═══ SOURCE MATERIAL
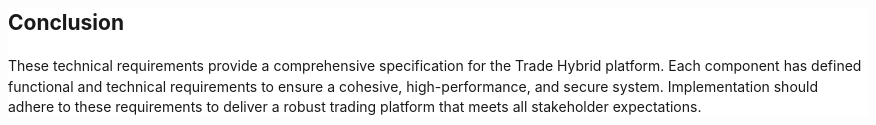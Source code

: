 ## Conclusion

These technical requirements provide a comprehensive specification for the Trade Hybrid platform. Each component has defined functional and technical requirements to ensure a cohesive, high-performance, and secure system. Implementation should adhere to these requirements to deliver a robust trading platform that meets all stakeholder expectations.
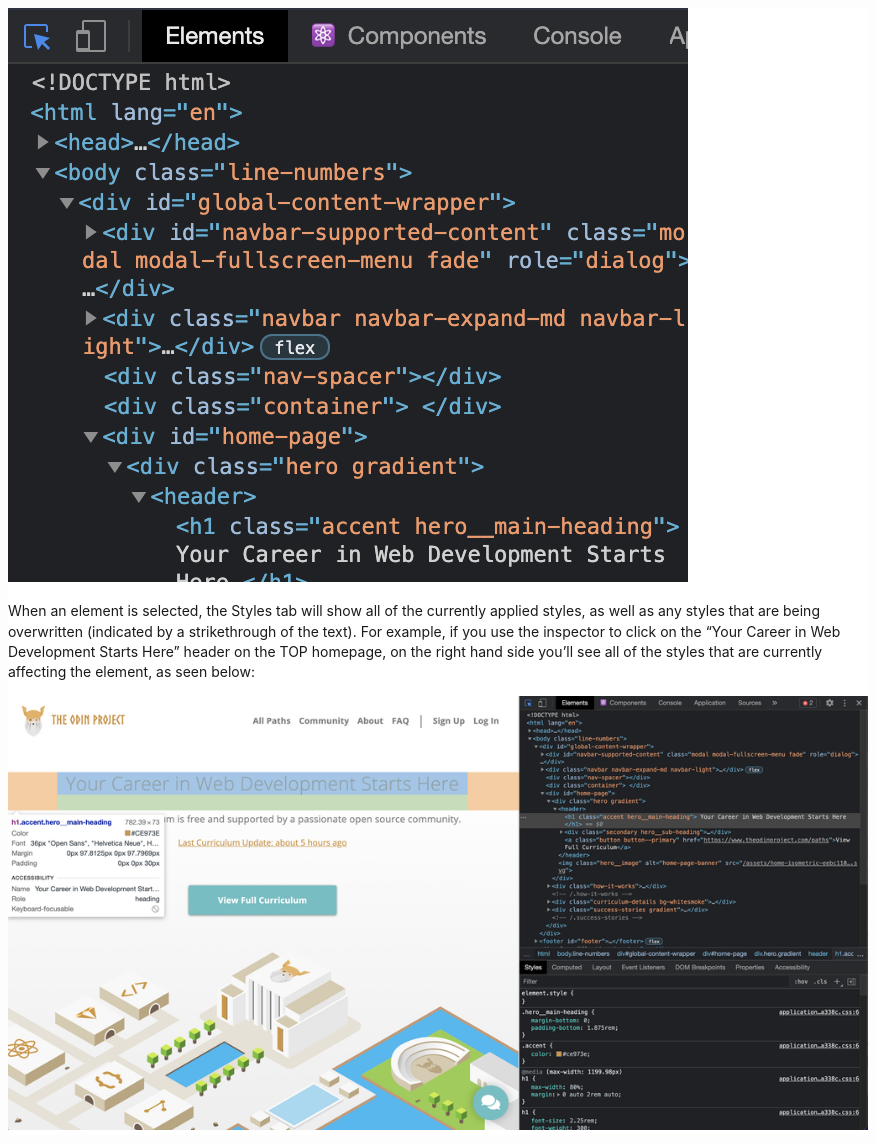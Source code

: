 ![elements](../../../assets/images/inpsector-elements.png)

When an element is selected, the Styles tab will show all of the currently applied styles, as well as any styles that are being overwritten (indicated by a strikethrough of the text). For example, if you use the inspector to click on the “Your Career in Web Development Starts Here” header on the TOP homepage, on the right hand side you’ll see all of the styles that are currently affecting the element, as seen below:

![inspector-2](../../../assets/images/inspector-2.png)
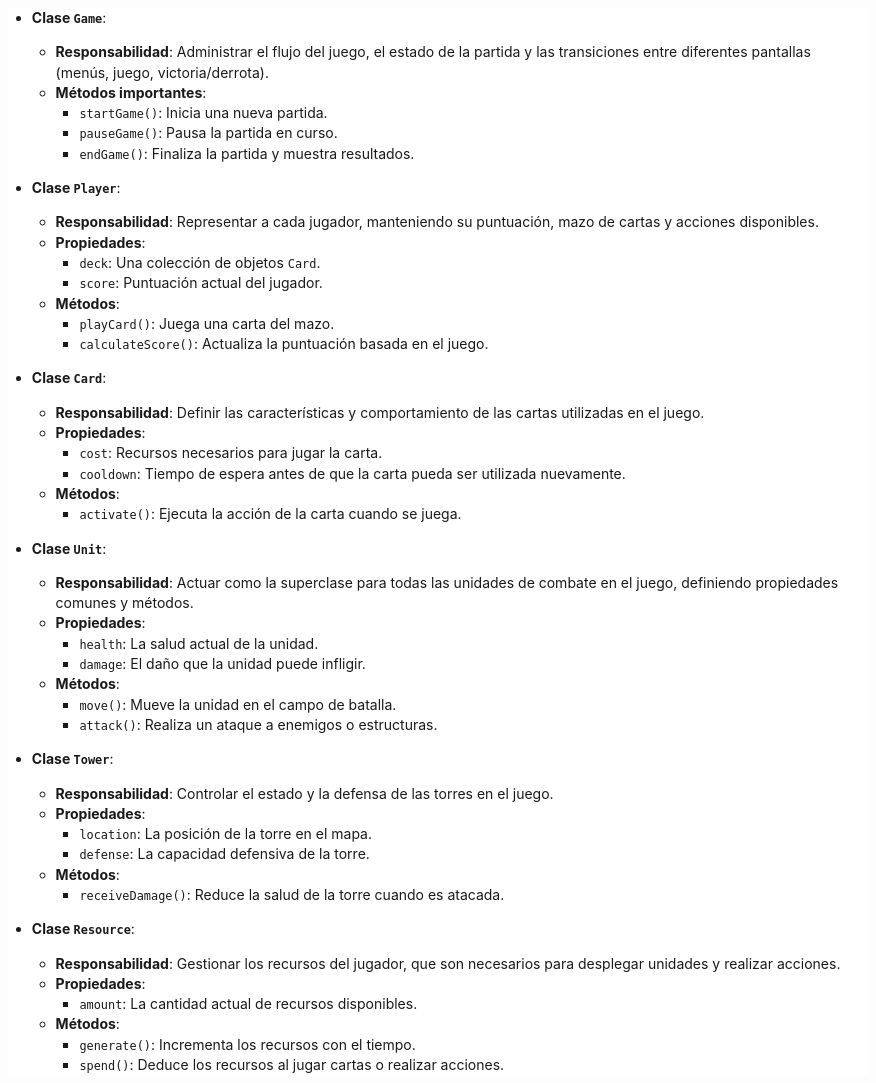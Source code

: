 - **Clase `Game`**:
  - **Responsabilidad**: Administrar el flujo del juego, el estado de la partida y las transiciones entre diferentes pantallas (menús, juego, victoria/derrota).
  - **Métodos importantes**:
    - `startGame()`: Inicia una nueva partida.
    - `pauseGame()`: Pausa la partida en curso.
    - `endGame()`: Finaliza la partida y muestra resultados.

- **Clase `Player`**:
  - **Responsabilidad**: Representar a cada jugador, manteniendo su puntuación, mazo de cartas y acciones disponibles.
  - **Propiedades**:
    - `deck`: Una colección de objetos `Card`.
    - `score`: Puntuación actual del jugador.
  - **Métodos**:
    - `playCard()`: Juega una carta del mazo.
    - `calculateScore()`: Actualiza la puntuación basada en el juego.

- **Clase `Card`**:
  - **Responsabilidad**: Definir las características y comportamiento de las cartas utilizadas en el juego.
  - **Propiedades**:
    - `cost`: Recursos necesarios para jugar la carta.
    - `cooldown`: Tiempo de espera antes de que la carta pueda ser utilizada nuevamente.
  - **Métodos**:
    - `activate()`: Ejecuta la acción de la carta cuando se juega.

- **Clase `Unit`**:
  - **Responsabilidad**: Actuar como la superclase para todas las unidades de combate en el juego, definiendo propiedades comunes y métodos.
  - **Propiedades**:
    - `health`: La salud actual de la unidad.
    - `damage`: El daño que la unidad puede infligir.
  - **Métodos**:
    - `move()`: Mueve la unidad en el campo de batalla.
    - `attack()`: Realiza un ataque a enemigos o estructuras.

- **Clase `Tower`**:
  - **Responsabilidad**: Controlar el estado y la defensa de las torres en el juego.
  - **Propiedades**:
    - `location`: La posición de la torre en el mapa.
    - `defense`: La capacidad defensiva de la torre.
  - **Métodos**:
    - `receiveDamage()`: Reduce la salud de la torre cuando es atacada.

- **Clase `Resource`**:
  - **Responsabilidad**: Gestionar los recursos del jugador, que son necesarios para desplegar unidades y realizar acciones.
  - **Propiedades**:
    - `amount`: La cantidad actual de recursos disponibles.
  - **Métodos**:
    - `generate()`: Incrementa los recursos con el tiempo.
    - `spend()`: Deduce los recursos al jugar cartas o realizar acciones.
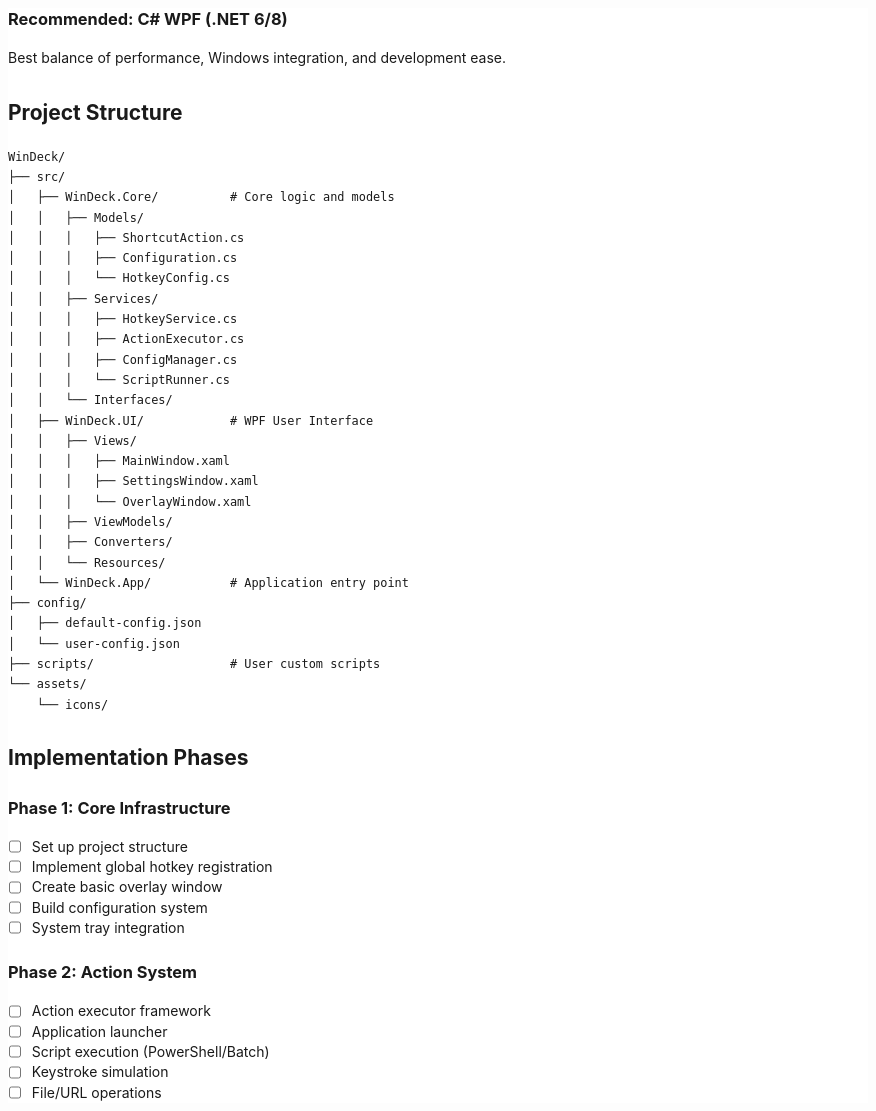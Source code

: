 ### Recommended: C# WPF (.NET 6/8)

Best balance of performance, Windows integration, and development ease.

## Project Structure

```
WinDeck/
├── src/
│   ├── WinDeck.Core/          # Core logic and models
│   │   ├── Models/
│   │   │   ├── ShortcutAction.cs
│   │   │   ├── Configuration.cs
│   │   │   └── HotkeyConfig.cs
│   │   ├── Services/
│   │   │   ├── HotkeyService.cs
│   │   │   ├── ActionExecutor.cs
│   │   │   ├── ConfigManager.cs
│   │   │   └── ScriptRunner.cs
│   │   └── Interfaces/
│   ├── WinDeck.UI/            # WPF User Interface
│   │   ├── Views/
│   │   │   ├── MainWindow.xaml
│   │   │   ├── SettingsWindow.xaml
│   │   │   └── OverlayWindow.xaml
│   │   ├── ViewModels/
│   │   ├── Converters/
│   │   └── Resources/
│   └── WinDeck.App/           # Application entry point
├── config/
│   ├── default-config.json
│   └── user-config.json
├── scripts/                   # User custom scripts
└── assets/
    └── icons/
```

## Implementation Phases

### Phase 1: Core Infrastructure

- [ ] Set up project structure
- [ ] Implement global hotkey registration
- [ ] Create basic overlay window
- [ ] Build configuration system
- [ ] System tray integration

### Phase 2: Action System

- [ ] Action executor framework
- [ ] Application launcher
- [ ] Script execution (PowerShell/Batch)
- [ ] Keystroke simulation
- [ ] File/URL operations
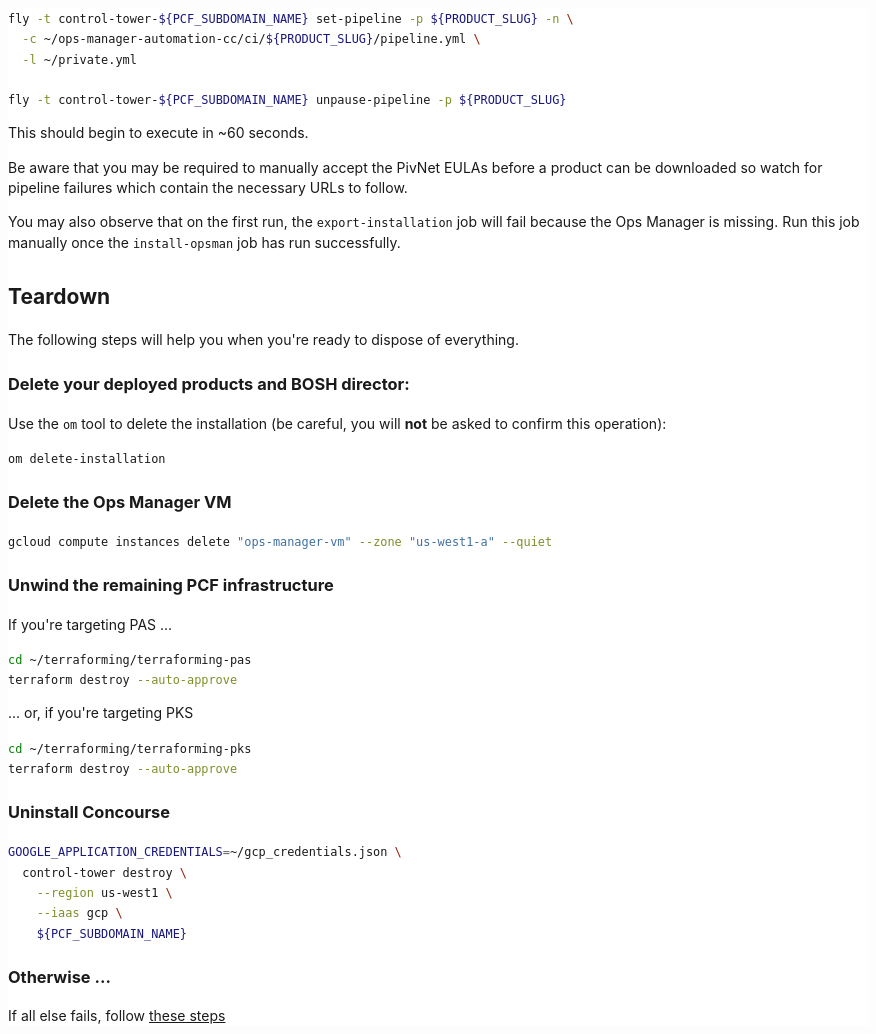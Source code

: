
 ```bash
fly -t control-tower-${PCF_SUBDOMAIN_NAME} set-pipeline -p ${PRODUCT_SLUG} -n \
  -c ~/ops-manager-automation-cc/ci/${PRODUCT_SLUG}/pipeline.yml \
  -l ~/private.yml

fly -t control-tower-${PCF_SUBDOMAIN_NAME} unpause-pipeline -p ${PRODUCT_SLUG}
```

This should begin to execute in ~60 seconds.

Be aware that you may be required to manually accept the PivNet EULAs before a product can be downloaded
so watch for pipeline failures which contain the necessary URLs to follow.

You may also observe that on the first run, the `export-installation` job will fail because the Ops Manager
is missing.
Run this job manually once the `install-opsman` job has run successfully.

## Teardown

The following steps will help you when you're ready to dispose of everything.

### Delete your deployed products and BOSH director:

Use the `om` tool to delete the installation (be careful, you will __not__ be asked to confirm this operation):

```bash
om delete-installation
```

### Delete the Ops Manager VM

```bash
gcloud compute instances delete "ops-manager-vm" --zone "us-west1-a" --quiet
```

### Unwind the remaining PCF infrastructure

If you're targeting PAS ...

```bash
cd ~/terraforming/terraforming-pas
terraform destroy --auto-approve
```

... or, if you're targeting PKS

```bash
cd ~/terraforming/terraforming-pks
terraform destroy --auto-approve
```

### Uninstall Concourse

```bash
GOOGLE_APPLICATION_CREDENTIALS=~/gcp_credentials.json \
  control-tower destroy \
    --region us-west1 \
    --iaas gcp \
    ${PCF_SUBDOMAIN_NAME}
```

### Otherwise ...

If all else fails, follow [these steps](https://github.com/amcginlay/gcp-cleanup)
══════
What lines of the listing above hold "these"? Copy all of them.

These technical requirements provide a comprehensive specification for the Trade Hybrid platform. Each component has defined functional and technical requirements to ensure a cohesive, high-performance, and secure system. Implementation should adhere to these requirements to deliver a robust trading platform that meets all stakeholder expectations.
If all else fails, follow [these steps](https://github.com/amcginlay/gcp-cleanup)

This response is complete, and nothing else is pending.